Our mahogany riser blocks of the past were beautiful complex shapes that performed a nicely functional duty; to give the oarlock socket more bearing and to offset the height of the seat relative to the height of the oarlocks. They were, however, rather beastly to make in the quantities we have been needing.
To improve production, Russell took the design to Turnpoint Design and figured out how, with minor changes, they could be machined on the CNC router. The remaining labor, (sanding out the tooling marks and rounding the upper edges ) is a great deal less time consuming than the previous version.
They are still made out of Sapele Mahogany. For those of you who wanted riser blocks this Fall when they were not available, this is our new product. Please let us know what you think. We have them IN STOCK! 😉 AEB
It’s time for us to admit it, our boats seem have a weakness. We may just be treating our boats poorly, but it’s more likely that there is an issue that PT 11 owners should be aware of.

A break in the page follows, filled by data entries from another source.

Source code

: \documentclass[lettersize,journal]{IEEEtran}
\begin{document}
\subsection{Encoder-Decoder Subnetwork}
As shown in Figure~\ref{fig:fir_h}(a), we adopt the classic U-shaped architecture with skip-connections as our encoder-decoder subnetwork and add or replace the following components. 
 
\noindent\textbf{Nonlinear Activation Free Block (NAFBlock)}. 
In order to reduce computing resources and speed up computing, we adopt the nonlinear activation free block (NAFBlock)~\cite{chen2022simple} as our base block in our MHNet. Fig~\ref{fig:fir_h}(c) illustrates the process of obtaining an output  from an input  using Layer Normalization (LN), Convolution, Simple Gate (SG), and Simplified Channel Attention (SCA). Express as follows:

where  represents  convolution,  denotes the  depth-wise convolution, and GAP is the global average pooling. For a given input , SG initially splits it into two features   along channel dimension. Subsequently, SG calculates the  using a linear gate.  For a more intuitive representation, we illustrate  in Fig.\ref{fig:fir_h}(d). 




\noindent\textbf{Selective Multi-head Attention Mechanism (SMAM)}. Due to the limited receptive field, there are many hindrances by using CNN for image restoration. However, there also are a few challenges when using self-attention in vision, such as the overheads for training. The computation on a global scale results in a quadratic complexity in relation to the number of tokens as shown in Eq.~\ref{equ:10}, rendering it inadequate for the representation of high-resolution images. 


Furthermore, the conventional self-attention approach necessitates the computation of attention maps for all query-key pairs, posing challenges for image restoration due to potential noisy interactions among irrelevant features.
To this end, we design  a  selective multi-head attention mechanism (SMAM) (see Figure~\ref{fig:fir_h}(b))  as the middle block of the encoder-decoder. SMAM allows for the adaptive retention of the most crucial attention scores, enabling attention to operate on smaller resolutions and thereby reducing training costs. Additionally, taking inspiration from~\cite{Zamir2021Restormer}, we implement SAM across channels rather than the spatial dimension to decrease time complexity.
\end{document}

Owners, please check your gunwales for cracks.
Builders, there will soon be an added step in the building manual to prevent the problem. If you haven't glued your bumper on yet, the fix is easy. This printable PDF informs for both a fix or the added step in the build process.
We have seen this failure three times now. The first, when one of our boats got driven over (just the edge) by a truck. We thought that was unusual punishment, fixed the boat and forgot about it.
The second time was a boat that got beat up by solid water while lashed to a foredeck. We didn’t really know what happened there.
The third time it happened, it was our newest PT 11 (3 years old now) and again we don’t know exactly why, but here is our theory:
When the boat is upside down in the nested position and somebody walks on it (or a bunch of people sit on it), where does that weight go? It goes onto the very ends of the gunwales on the fwd hull half.
The failures we have seen have always been in the plywood hull skin (right where you would expect it).
Fixing the break and the weakness that caused the break are both pretty easy and important. The first is done by injecting epoxy into a carefully drilled hole to fix the crack, the second by putting screws (with epoxy) into carefully drilled holes.